Catania FC, Grella: dare tempo al tempo

Catania FC, Grella: dare tempo al tempo

CATANIA – Dopo ciò che è successo domenica al Massimino e, soprattutto, dopo la “coraggiosa” conferenza stampa di martedì pomeriggio, con un Grella in emotiva difficoltà nel descrivere questo momento atipico del Catania FC, verrebbe proprio voglia di scrivere: ricominciamo?

Sì, perché le ammissioni di colpa ci sono state, caso raro, se non unico, dalle nostre parti, almeno facendo riferimento al recente passato prima dell’era Pelligra. O qualcuno, affetto dalla sindrome di Stoccolma, ha nostalgia di conferenze governate in senso unico da personaggi identificabili in riassuntivi acronimi?

Una conferenza stampa ammantata da un clima quasi surreale, la voce tentennante di Grella con parole
pesate una ad una, senza mai un termine di troppo, c’è poco da fare: è il suo “stile”, una comunicazione verbale “scambiata” per presunzione con le relative scuse per un disguido non voluto.

I rimedi, anche se a volte non in maniera del tutto chiara, sono stati annunciati, in sintesi i principali: richiesta di tempo e tanta pazienza per un progetto a lunga gittata e con atteggiamenti, in campo e fuori, da rivedere in toto, questo però da subito e per tutti! Se a ciò aggiungiamo una fiducia protempore non solo a Tabbiani, ma a chiunque faccia parte della Società Catania FC, il cerchio per una decisa virata, se non è stato proprio chiuso, almeno in buona parte è stato tracciato.
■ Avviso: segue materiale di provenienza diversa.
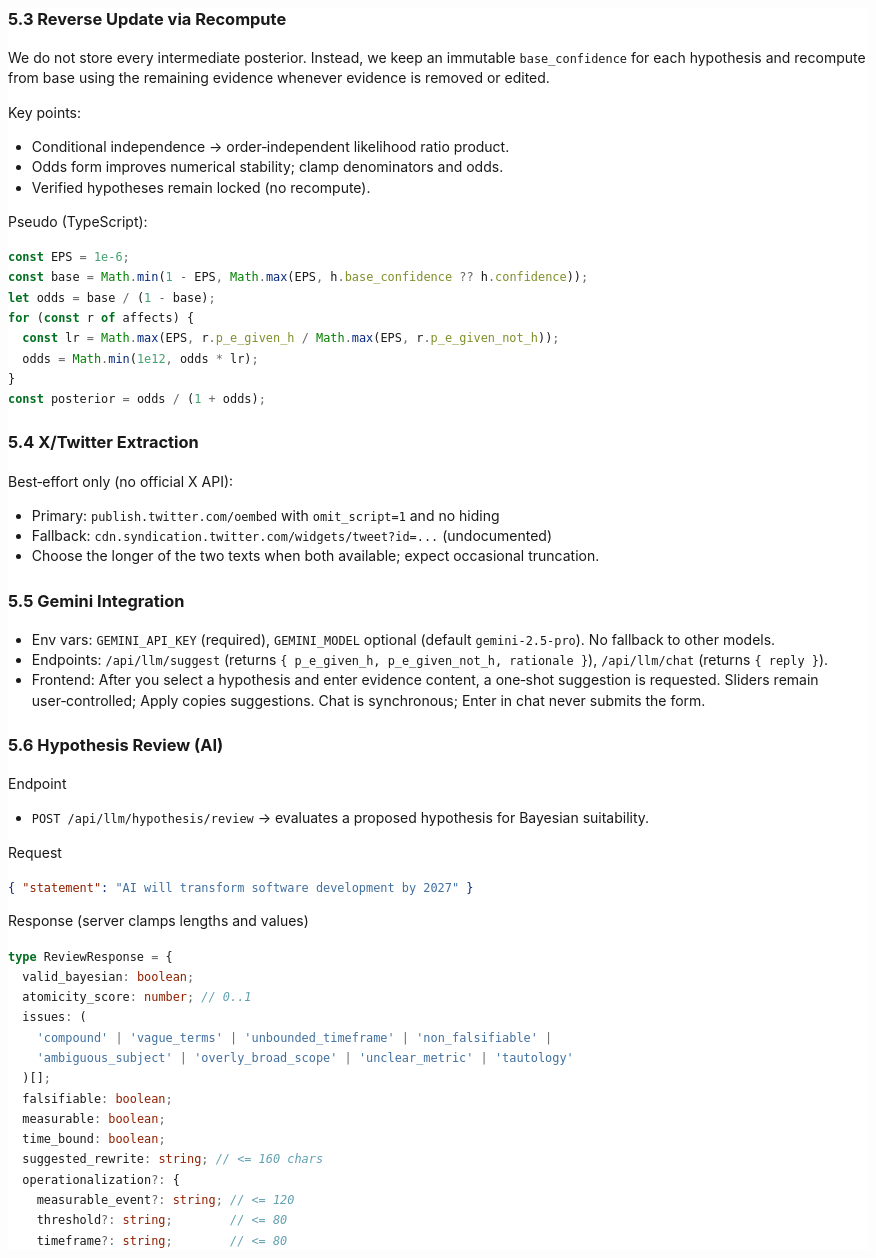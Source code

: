 ### 5.3 Reverse Update via Recompute

We do not store every intermediate posterior. Instead, we keep an immutable `base_confidence` for each hypothesis and recompute from base using the remaining evidence whenever evidence is removed or edited.

Key points:
- Conditional independence → order‑independent likelihood ratio product.
- Odds form improves numerical stability; clamp denominators and odds.
- Verified hypotheses remain locked (no recompute).

Pseudo (TypeScript):
```typescript
const EPS = 1e-6;
const base = Math.min(1 - EPS, Math.max(EPS, h.base_confidence ?? h.confidence));
let odds = base / (1 - base);
for (const r of affects) {
  const lr = Math.max(EPS, r.p_e_given_h / Math.max(EPS, r.p_e_given_not_h));
  odds = Math.min(1e12, odds * lr);
}
const posterior = odds / (1 + odds);
```

### 5.4 X/Twitter Extraction

Best‑effort only (no official X API):
- Primary: `publish.twitter.com/oembed` with `omit_script=1` and no hiding
- Fallback: `cdn.syndication.twitter.com/widgets/tweet?id=...` (undocumented)
- Choose the longer of the two texts when both available; expect occasional truncation.

### 5.5 Gemini Integration

- Env vars: `GEMINI_API_KEY` (required), `GEMINI_MODEL` optional (default `gemini-2.5-pro`). No fallback to other models.
- Endpoints: `/api/llm/suggest` (returns `{ p_e_given_h, p_e_given_not_h, rationale }`), `/api/llm/chat` (returns `{ reply }`).
- Frontend: After you select a hypothesis and enter evidence content, a one‑shot suggestion is requested. Sliders remain user‑controlled; Apply copies suggestions. Chat is synchronous; Enter in chat never submits the form.

### 5.6 Hypothesis Review (AI)

Endpoint
- `POST /api/llm/hypothesis/review` → evaluates a proposed hypothesis for Bayesian suitability.

Request
```json
{ "statement": "AI will transform software development by 2027" }
```

Response (server clamps lengths and values)
```ts
type ReviewResponse = {
  valid_bayesian: boolean;
  atomicity_score: number; // 0..1
  issues: (
    'compound' | 'vague_terms' | 'unbounded_timeframe' | 'non_falsifiable' |
    'ambiguous_subject' | 'overly_broad_scope' | 'unclear_metric' | 'tautology'
  )[];
  falsifiable: boolean;
  measurable: boolean;
  time_bound: boolean;
  suggested_rewrite: string; // <= 160 chars
  operationalization?: {
    measurable_event?: string; // <= 120
    threshold?: string;        // <= 80
    timeframe?: string;        // <= 80
```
Si richiede, però, unità per ripartire e la pazienza di accettare un dirigente che “parla meno di quello che dovrebbe…”. Non diciamo nulla di nuovo nell’affermare che mentalmente sono due mondi distanti quello del Vicepresidente (ma anche del Presidente) dalla piazza rossazzurra, calma, pragmatismo e programmazione il primo, tutto e subito l’altra. Uno iato culturale e d’approccio difficilmente rilevabile lo scorso campionato, perché le vittorie schermavano tutto amalgamando visioni e modus operandi, se non proprio polari tra loro, di certo collocabili su piani diversi.

Australia e Sicilia legati da affetti che affondano nella nostalgia tipica e inguaribile dell’emigrante di lusso, ma a volte non basta il richiamo delle proprie radici, non fosse altro per stili imprenditoriali inconciliabili tra loro per storia e tradizioni, principalmente per ciò che riguarda la visione programmatica del domani.

In questo noi siamo (decisamente) perdenti in un popolo che nel suo idioma vernacolare non coniuga mai verbi al futuro, ma d’indole rapace solo nel gestire l’oggi come se non esistesse un domani.

Dopo l’ammissione di ieri pomeriggio, e metabolizzati questi concetti, il minimo che possiamo fare, adesso, è dare ancora fiducia, operazione complicata ma fattibile attingendo a una risorsa rarissima dalle nostre parti come la pazienza.

A supporto di ciò basterebbe riaprire impolverati cassetti della memoria custodi di aste deserte e capitani imprenditoriali siciliani (e imponitori da fiera continentali) tutt’altro che coraggiosi… Magari si richiede alla Società, per il futuro, qualche errore in meno e una comunicazione più costante, il passionale non ama temporeggiare, anche se sicuramente c’è del buono nei metodi dell’uno e dell’altro. Magari una commistione dei due stili potrebbe essere l’arma vincente, ma anche per questo ci vorrà tempo, un bene prezioso ma non infinito per sua natura che, a sua volta, per vivere ha bisogno di sé stesso.

E adesso, caro Grella e carissimo Tabbiani, chiarito ciò che andava chiarito, andiamo a conquistarci questo terzo posto perché, repetita iuvanta, c’è proprio tantissima voglia di ricominciare, come direbbe un grande uomo della Tv: da dove c’eravamo lasciati.